Student Loan Guaranteed by TERI Was Nondischargeable

Posted by NCBRC - May 13, 2021

The debtor’s student loan was “funded” by TERI, a nonprofit organization that guaranteed the loan, and was, therefore, nondischargeable under section 523(a)(8). Medina v. Nat’l Collegiate Student Loan Trust 2006-3, No. 20-1912 (S.D. Cal. April 20, 2021).

In 2006, the debtor, Krystal Anne Medina, took out a loan in the amount of $33,149.17 from JP Morgan Chase Bank to finance her education at the San Diego Culinary Institute. JP Morgan then sold the loan to the National Collegiate Student Loan Trust (the “Trust”). The terms of the loan stated that it was an “education loan,” nondischargeable under section 523(a)(8), and that The Education Resources Institute, Inc. (“TERI”) was the loan guarantor. TERI filed for chapter 11 bankruptcy in 2008. In that proceeding, “all guaranty agreements executed in favor [of] the lenders were deemed rejected in exchange for TERI’s agreement to pay out amounts exceeding the anticipated default rates of outstanding loans.”

In August, 2017, the debtor and her husband filed for chapter 7 bankruptcy listing $28,926.00 in student loan debt.

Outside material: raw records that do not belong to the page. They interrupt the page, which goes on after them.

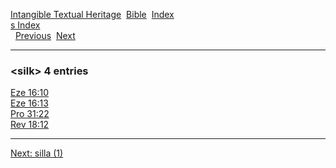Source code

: [Intangible Textual Heritage](../../index)  [Bible](../index) 
[Index](index)   
[s Index](_s_)  
  [Previous](c10442)  [Next](c10444) 

------------------------------------------------------------------------

### &lt;silk&gt; 4 entries

[Eze 16:10](../kjv/eze016.htm#010)  
[Eze 16:13](../kjv/eze016.htm#013)  
[Pro 31:22](../kjv/pro031.htm#022)  
[Rev 18:12](../kjv/rev018.htm#012)  

------------------------------------------------------------------------

[Next: silla (1)](c10444)
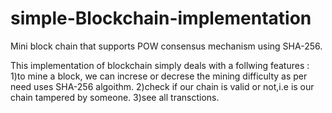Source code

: # simple-Blockchain-implementation

Mini block chain that supports POW consensus mechanism using SHA-256.

This implementation of blockchain simply deals with a follwing features :
1)to mine a block, we can increse or decrese the mining difficulty as per need uses SHA-256 algoithm.
2)check if our chain is valid or not,i.e is our chain tampered by someone.
3)see all transctions.


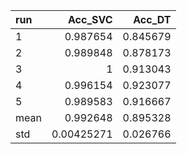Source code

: | run   |    Acc_SVC |   Acc_DT |
|:------|-----------:|---------:|
| 1     | 0.987654   | 0.845679 |
| 2     | 0.989848   | 0.878173 |
| 3     | 1          | 0.913043 |
| 4     | 0.996154   | 0.923077 |
| 5     | 0.989583   | 0.916667 |
| mean  | 0.992648   | 0.895328 |
| std   | 0.00425271 | 0.026766 |
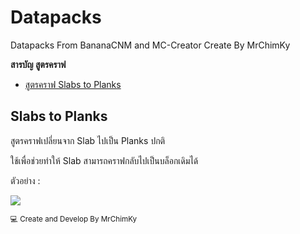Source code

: # Datapacks
Datapacks From BananaCNM and MC-Creator Create By MrChimKy

**สารบัญ สูตรคราฟ**
* [สูตรคราฟ Slabs to Planks](../../README.md#slabs-to-planks)




## Slabs to Planks

สูตรคราฟเปลี่ยนจาก Slab ไปเป็น Planks ปกติ

ใช้เพื่อช่วยทำให้ Slab สามารถคราฟกลับไปเป็นบล็อกเดิมได้

ตัวอย่าง :

![](https://media.giphy.com/media/IwI41VjLX4thAGsjQ0/giphy.gif)




<sup>:computer: Create and Develop By MrChimKy</sup>
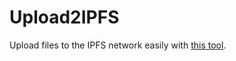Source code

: # Upload2IPFS

Upload files to the IPFS network easily with [this tool](https://ipfs.io/ipfs/QmPAVMVugVpwYMkGKUHGiDBsRhUz2NmtEWGqEhgKHEHqpg?filename=Upload_files_to_IPFS.html).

The debtors received their discharge, and the court notified the Trust of the discharge. When the Trust continued its collection efforts, the debtor filed an adversary proceeding seeking an order that the loan was discharged. The bankruptcy court found the loan was nondischargeable because it was made “through a loan program which was guaranteed by a nonprofit,” TERI.

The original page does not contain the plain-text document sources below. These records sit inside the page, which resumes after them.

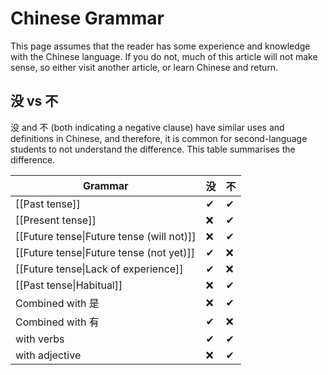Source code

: # Chinese Grammar
This page assumes that the reader has some experience and knowledge with the Chinese language. If you do not, much of this article will not make sense, so either visit another article, or learn Chinese and return.

## 没 vs 不
没 and 不 (both indicating a negative clause) have similar uses and definitions in Chinese, and therefore, it is common for second-language students to not understand the difference.
This table summarises the difference.

Grammar | 没 | 不
--- | --- | ---
[[Past tense]] | ✔ | ✔
[[Present tense]] | ❌ | ✔
[[Future tense\|Future tense (will not)]] | ❌ | ✔
[[Future tense\|Future tense (not yet)]] | ✔ | ❌
[[Future tense\|Lack of experience]] | ✔ | ❌
[[Past tense\|Habitual]] | ❌ | ✔
Combined with 是 | ❌ | ✔
Combined with 有 | ✔ | ❌
with verbs | ✔ | ✔
with adjective | ❌ | ✔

On appeal, the debtor argued that the bankruptcy court made two factual errors: 1. That TERI was a nonprofit, and 2. That TERI guaranteed the loan.

The bankruptcy court was persuaded that TERI was a nonprofit organization, despite the lack of evidence as to its tax-exempt status, by the following facts: it called itself a non-profit on loan documents, its Articles of Organization were compliant with 26 U.S.C. section 501(c)(3), and it described itself as a nonprofit in its own chapter 11 bankruptcy. The district court expressed sympathy with the debtor’s argument that lenders use pseudo-nonprofit status to defeat dischargeability, but it found that the debtor failed to present evidence that that was the case here. It noted that many courts had reached the same conclusion as that reached by the bankruptcy court in this case.

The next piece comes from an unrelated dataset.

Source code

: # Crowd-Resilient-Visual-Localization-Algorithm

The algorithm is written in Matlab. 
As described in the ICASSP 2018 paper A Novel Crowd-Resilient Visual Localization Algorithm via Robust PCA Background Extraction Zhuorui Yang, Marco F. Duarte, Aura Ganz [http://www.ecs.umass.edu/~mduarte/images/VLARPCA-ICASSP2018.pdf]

The district court also found the bankruptcy did not commit clear error in its finding that TERI financed the loan. The debtor argued that TERI was not the guarantor of the loan at the time she and her husband filed for bankruptcy. The court found, however, that under the plain language of section 523(a)(8), the relevant date for determining TERI’s involvement in the loan was the date the loan was made.

The court rejected the debtor’s challenge to the bankruptcy court’s finding that TERI actually guaranteed the loan. The debtor failed to counter the competent evidence the bankruptcy court relied on, pointing, instead, to alleged infirmities in the Trust’s arguments. The district court found those infirmities to be immaterial. It also held that there was no requirement that TERI’s guarantee be unconditional.

Similarly, the court rejected the debtor’s chain-of-title argument that the Trust was not the actual holder of the loan. The court again found that the bankruptcy court relied on competent evidence which the debtor failed to challenge before that court.

The debtor next argued that TERI’s guarantee of the loan did not constitute “funding” for purposes of dischargeability under section 523(a)(8). Citing several cases reaching the opposite conclusion, the bankruptcy court was persuaded that the guaranty was equivalent to “funding” because without the guaranty, the loan would not have been made. The district court recognized that “[t]hese cases and the Bankruptcy Code wrestle with competing principles: Protecting lenders by allowing these non-profit guarantees to qualify as ‘funding’ increases the availability of funds for higher education while simultaneously increasing the risk commercial lenders will take advantage of borrowers by leveraging relationships with sham ‘nonprofits’ to exploit Section 523(a)(8)’s non-dischargeability provision.” Nonetheless, the court found no error in the bankruptcy court’s conclusion that TERI funded the loan within the meaning of section 523(a)(8).

Having found no error below, the district court affirmed. The debtor has filed a motion for reconsideration.